**Data extracts**
━━━━

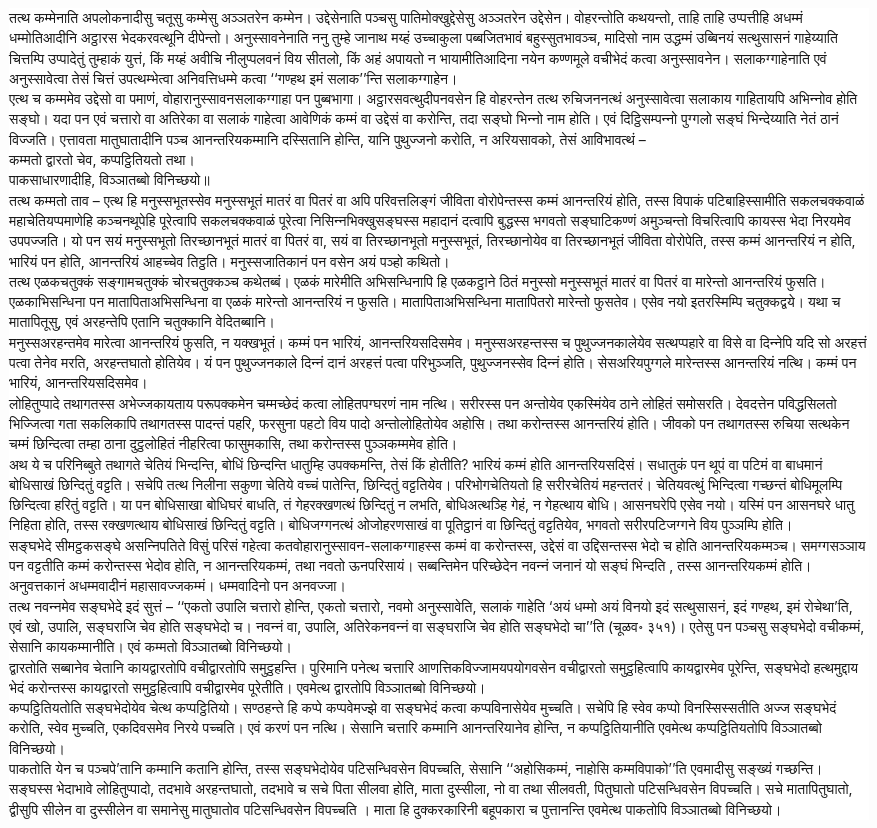 तत्थ कम्मेनाति अपलोकनादीसु चतूसु कम्मेसु अञ्‍ञतरेन कम्मेन। उद्देसेनाति पञ्‍चसु पातिमोक्खुद्देसेसु अञ्‍ञतरेन उद्देसेन। वोहरन्तोति कथयन्तो, ताहि ताहि उप्पत्तीहि अधम्मं धम्मोतिआदीनि अट्ठारस भेदकरवत्थूनि दीपेन्तो। अनुस्सावनेनाति ननु तुम्हे जानाथ मय्हं उच्‍चाकुला पब्बजितभावं बहुस्सुतभावञ्‍च, मादिसो नाम उद्धम्मं उब्बिनयं सत्थुसासनं गाहेय्याति चित्तम्पि उप्पादेतुं तुम्हाकं युत्तं, किं मय्हं अवीचि नीलुप्पलवनं विय सीतलो, किं अहं अपायतो न भायामीतिआदिना नयेन कण्णमूले वचीभेदं कत्वा अनुस्सावनेन। सलाकग्गाहेनाति एवं अनुस्सावेत्वा तेसं चित्तं उपत्थम्भेत्वा अनिवत्तिधम्मे कत्वा ‘‘गण्हथ इमं सलाक’’न्ति सलाकग्गाहेन।  
एत्थ च कम्ममेव उद्देसो वा पमाणं, वोहारानुस्सावनसलाकग्गाहा पन पुब्बभागा। अट्ठारसवत्थुदीपनवसेन हि वोहरन्तेन तत्थ रुचिजननत्थं अनुस्सावेत्वा सलाकाय गाहितायपि अभिन्‍नोव होति सङ्घो। यदा पन एवं चत्तारो वा अतिरेका वा सलाकं गाहेत्वा आवेणिकं कम्मं वा उद्देसं वा करोन्ति, तदा सङ्घो भिन्‍नो नाम होति। एवं दिट्ठिसम्पन्‍नो पुग्गलो सङ्घं भिन्देय्याति नेतं ठानं विज्‍जति। एत्तावता मातुघातादीनि पञ्‍च आनन्तरियकम्मानि दस्सितानि होन्ति, यानि पुथुज्‍जनो करोति, न अरियसावको, तेसं आविभावत्थं –  
कम्मतो द्वारतो चेव, कप्पट्ठितियतो तथा।  
पाकसाधारणादीहि, विञ्‍ञातब्बो विनिच्छयो॥  
तत्थ कम्मतो ताव – एत्थ हि मनुस्सभूतस्सेव मनुस्सभूतं मातरं वा पितरं वा अपि परिवत्तलिङ्गं जीविता वोरोपेन्तस्स कम्मं आनन्तरियं होति, तस्स विपाकं पटिबाहिस्सामीति सकलचक्‍कवाळं महाचेतियप्पमाणेहि कञ्‍चनथूपेहि पूरेत्वापि सकलचक्‍कवाळं पूरेत्वा निसिन्‍नभिक्खुसङ्घस्स महादानं दत्वापि बुद्धस्स भगवतो सङ्घाटिकण्णं अमुञ्‍चन्तो विचरित्वापि कायस्स भेदा निरयमेव उपपज्‍जति। यो पन सयं मनुस्सभूतो तिरच्छानभूतं मातरं वा पितरं वा, सयं वा तिरच्छानभूतो मनुस्सभूतं, तिरच्छानोयेव वा तिरच्छानभूतं जीविता वोरोपेति, तस्स कम्मं आनन्तरियं न होति, भारियं पन होति, आनन्तरियं आहच्‍चेव तिट्ठति। मनुस्सजातिकानं पन वसेन अयं पञ्हो कथितो।  
तत्थ एळकचतुक्‍कं सङ्गामचतुक्‍कं चोरचतुक्‍कञ्‍च कथेतब्बं। एळकं मारेमीति अभिसन्धिनापि हि एळकट्ठाने ठितं मनुस्सो मनुस्सभूतं मातरं वा पितरं वा मारेन्तो आनन्तरियं फुसति। एळकाभिसन्धिना पन मातापिताअभिसन्धिना वा एळकं मारेन्तो आनन्तरियं न फुसति। मातापिताअभिसन्धिना मातापितरो मारेन्तो फुसतेव। एसेव नयो इतरस्मिम्पि चतुक्‍कद्वये। यथा च मातापितूसु, एवं अरहन्तेपि एतानि चतुक्‍कानि वेदितब्बानि।  
मनुस्सअरहन्तमेव मारेत्वा आनन्तरियं फुसति, न यक्खभूतं। कम्मं पन भारियं, आनन्तरियसदिसमेव। मनुस्सअरहन्तस्स च पुथुज्‍जनकालेयेव सत्थप्पहारे वा विसे वा दिन्‍नेपि यदि सो अरहत्तं पत्वा तेनेव मरति, अरहन्तघातो होतियेव। यं पन पुथुज्‍जनकाले दिन्‍नं दानं अरहत्तं पत्वा परिभुञ्‍जति, पुथुज्‍जनस्सेव दिन्‍नं होति। सेसअरियपुग्गले मारेन्तस्स आनन्तरियं नत्थि। कम्मं पन भारियं, आनन्तरियसदिसमेव।  
लोहितुप्पादे तथागतस्स अभेज्‍जकायताय परूपक्‍कमेन चम्मच्छेदं कत्वा लोहितपग्घरणं नाम नत्थि। सरीरस्स पन अन्तोयेव एकस्मिंयेव ठाने लोहितं समोसरति। देवदत्तेन पविद्धसिलतो भिज्‍जित्वा गता सकलिकापि तथागतस्स पादन्तं पहरि, फरसुना पहटो विय पादो अन्तोलोहितोयेव अहोसि। तथा करोन्तस्स आनन्तरियं होति। जीवको पन तथागतस्स रुचिया सत्थकेन चम्मं छिन्दित्वा तम्हा ठाना दुट्ठलोहितं नीहरित्वा फासुमकासि, तथा करोन्तस्स पुञ्‍ञकम्ममेव होति।  
अथ ये च परिनिब्बुते तथागते चेतियं भिन्दन्ति, बोधिं छिन्दन्ति धातुम्हि उपक्‍कमन्ति, तेसं किं होतीति? भारियं कम्मं होति आनन्तरियसदिसं। सधातुकं पन थूपं वा पटिमं वा बाधमानं बोधिसाखं छिन्दितुं वट्टति। सचेपि तत्थ निलीना सकुणा चेतिये वच्‍चं पातेन्ति, छिन्दितुं वट्टतियेव। परिभोगचेतियतो हि सरीरचेतियं महन्ततरं। चेतियवत्थुं भिन्दित्वा गच्छन्तं बोधिमूलम्पि छिन्दित्वा हरितुं वट्टति। या पन बोधिसाखा बोधिघरं बाधति, तं गेहरक्खणत्थं छिन्दितुं न लभति, बोधिअत्थञ्हि गेहं, न गेहत्थाय बोधि। आसनघरेपि एसेव नयो। यस्मिं पन आसनघरे धातु निहिता होति, तस्स रक्खणत्थाय बोधिसाखं छिन्दितुं वट्टति। बोधिजग्गनत्थं ओजोहरणसाखं वा पूतिट्ठानं वा छिन्दितुं वट्टतियेव, भगवतो सरीरपटिजग्गने विय पुञ्‍ञम्पि होति।  
सङ्घभेदे सीमट्ठकसङ्घे असन्‍निपतिते विसुं परिसं गहेत्वा कतवोहारानुस्सावन-सलाकग्गाहस्स कम्मं वा करोन्तस्स, उद्देसं वा उद्दिसन्तस्स भेदो च होति आनन्तरियकम्मञ्‍च। समग्गसञ्‍ञाय पन वट्टतीति कम्मं करोन्तस्स भेदोव होति, न आनन्तरियकम्मं, तथा नवतो ऊनपरिसायं। सब्बन्तिमेन परिच्छेदेन नवन्‍नं जनानं यो सङ्घं भिन्दति , तस्स आनन्तरियकम्मं होति। अनुवत्तकानं अधम्मवादीनं महासावज्‍जकम्मं। धम्मवादिनो पन अनवज्‍जा।  
तत्थ नवन्‍नमेव सङ्घभेदे इदं सुत्तं – ‘‘एकतो उपालि चत्तारो होन्ति, एकतो चत्तारो, नवमो अनुस्सावेति, सलाकं गाहेति ‘अयं धम्मो अयं विनयो इदं सत्थुसासनं, इदं गण्हथ, इमं रोचेथा’ति, एवं खो, उपालि, सङ्घराजि चेव होति सङ्घभेदो च। नवन्‍नं वा, उपालि, अतिरेकनवन्‍नं वा सङ्घराजि चेव होति सङ्घभेदो चा’’ति (चूळव॰ ३५१)। एतेसु पन पञ्‍चसु सङ्घभेदो वचीकम्मं, सेसानि कायकम्मानीति। एवं कम्मतो विञ्‍ञातब्बो विनिच्छयो।  
द्वारतोति सब्बानेव चेतानि कायद्वारतोपि वचीद्वारतोपि समुट्ठहन्ति। पुरिमानि पनेत्थ चत्तारि आणत्तिकविज्‍जामयपयोगवसेन वचीद्वारतो समुट्ठहित्वापि कायद्वारमेव पूरेन्ति, सङ्घभेदो हत्थमुद्दाय भेदं करोन्तस्स कायद्वारतो समुट्ठहित्वापि वचीद्वारमेव पूरेतीति। एवमेत्थ द्वारतोपि विञ्‍ञातब्बो विनिच्छयो।  
कप्पट्ठितियतोति सङ्घभेदोयेव चेत्थ कप्पट्ठितियो। सण्ठहन्ते हि कप्पे कप्पवेमज्झे वा सङ्घभेदं कत्वा कप्पविनासेयेव मुच्‍चति। सचेपि हि स्वेव कप्पो विनस्सिस्सतीति अज्‍ज सङ्घभेदं करोति, स्वेव मुच्‍चति, एकदिवसमेव निरये पच्‍चति। एवं करणं पन नत्थि। सेसानि चत्तारि कम्मानि आनन्तरियानेव होन्ति, न कप्पट्ठितियानीति एवमेत्थ कप्पट्ठितियतोपि विञ्‍ञातब्बो विनिच्छयो।  
पाकतोति येन च पञ्‍चपे’तानि कम्मानि कतानि होन्ति, तस्स सङ्घभेदोयेव पटिसन्धिवसेन विपच्‍चति, सेसानि ‘‘अहोसिकम्मं, नाहोसि कम्मविपाको’’ति एवमादीसु सङ्ख्यं गच्छन्ति। सङ्घस्स भेदाभावे लोहितुप्पादो, तदभावे अरहन्तघातो, तदभावे च सचे पिता सीलवा होति, माता दुस्सीला, नो वा तथा सीलवती, पितुघातो पटिसन्धिवसेन विपच्‍चति। सचे मातापितुघातो, द्वीसुपि सीलेन वा दुस्सीलेन वा समानेसु मातुघातोव पटिसन्धिवसेन विपच्‍चति । माता हि दुक्‍करकारिनी बहूपकारा च पुत्तानन्ति एवमेत्थ पाकतोपि विञ्‍ञातब्बो विनिच्छयो।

━━━━

**Task goal**
Please make an exact copy of the lines above from the line with "सङ्घभेदे सीमट्ठकसङ्घे असन्‍निपतिते" through the line with "कप्पट्ठितियतोति सङ्घभेदोयेव चेत्थ", both ends included.

**Exercise response**
सङ्घभेदे सीमट्ठकसङ्घे असन्‍निपतिते विसुं परिसं गहेत्वा कतवोहारानुस्सावन-सलाकग्गाहस्स कम्मं वा करोन्तस्स, उद्देसं वा उद्दिसन्तस्स भेदो च होति आनन्तरियकम्मञ्‍च। समग्गसञ्‍ञाय पन वट्टतीति कम्मं करोन्तस्स भेदोव होति, न आनन्तरियकम्मं, तथा नवतो ऊनपरिसायं। सब्बन्तिमेन परिच्छेदेन नवन्‍नं जनानं यो सङ्घं भिन्दति , तस्स आनन्तरियकम्मं होति। अनुवत्तकानं अधम्मवादीनं महासावज्‍जकम्मं। धम्मवादिनो पन अनवज्‍जा।  
तत्थ नवन्‍नमेव सङ्घभेदे इदं सुत्तं – ‘‘एकतो उपालि चत्तारो होन्ति, एकतो चत्तारो, नवमो अनुस्सावेति, सलाकं गाहेति ‘अयं धम्मो अयं विनयो इदं सत्थुसासनं, इदं गण्हथ, इमं रोचेथा’ति, एवं खो, उपालि, सङ्घराजि चेव होति सङ्घभेदो च। नवन्‍नं वा, उपालि, अतिरेकनवन्‍नं वा सङ्घराजि चेव होति सङ्घभेदो चा’’ति (चूळव॰ ३५१)। एतेसु पन पञ्‍चसु सङ्घभेदो वचीकम्मं, सेसानि कायकम्मानीति। एवं कम्मतो विञ्‍ञातब्बो विनिच्छयो।  
द्वारतोति सब्बानेव चेतानि कायद्वारतोपि वचीद्वारतोपि समुट्ठहन्ति। पुरिमानि पनेत्थ चत्तारि आणत्तिकविज्‍जामयपयोगवसेन वचीद्वारतो समुट्ठहित्वापि कायद्वारमेव पूरेन्ति, सङ्घभेदो हत्थमुद्दाय भेदं करोन्तस्स कायद्वारतो समुट्ठहित्वापि वचीद्वारमेव पूरेतीति। एवमेत्थ द्वारतोपि विञ्‍ञातब्बो विनिच्छयो।  
कप्पट्ठितियतोति सङ्घभेदोयेव चेत्थ कप्पट्ठितियो। सण्ठहन्ते हि कप्पे कप्पवेमज्झे वा सङ्घभेदं कत्वा कप्पविनासेयेव मुच्‍चति। सचेपि हि स्वेव कप्पो विनस्सिस्सतीति अज्‍ज सङ्घभेदं करोति, स्वेव मुच्‍चति, एकदिवसमेव निरये पच्‍चति। एवं करणं पन नत्थि। सेसानि चत्तारि कम्मानि आनन्तरियानेव होन्ति, न कप्पट्ठितियानीति एवमेत्थ कप्पट्ठितियतोपि विञ्‍ञातब्बो विनिच्छयो।  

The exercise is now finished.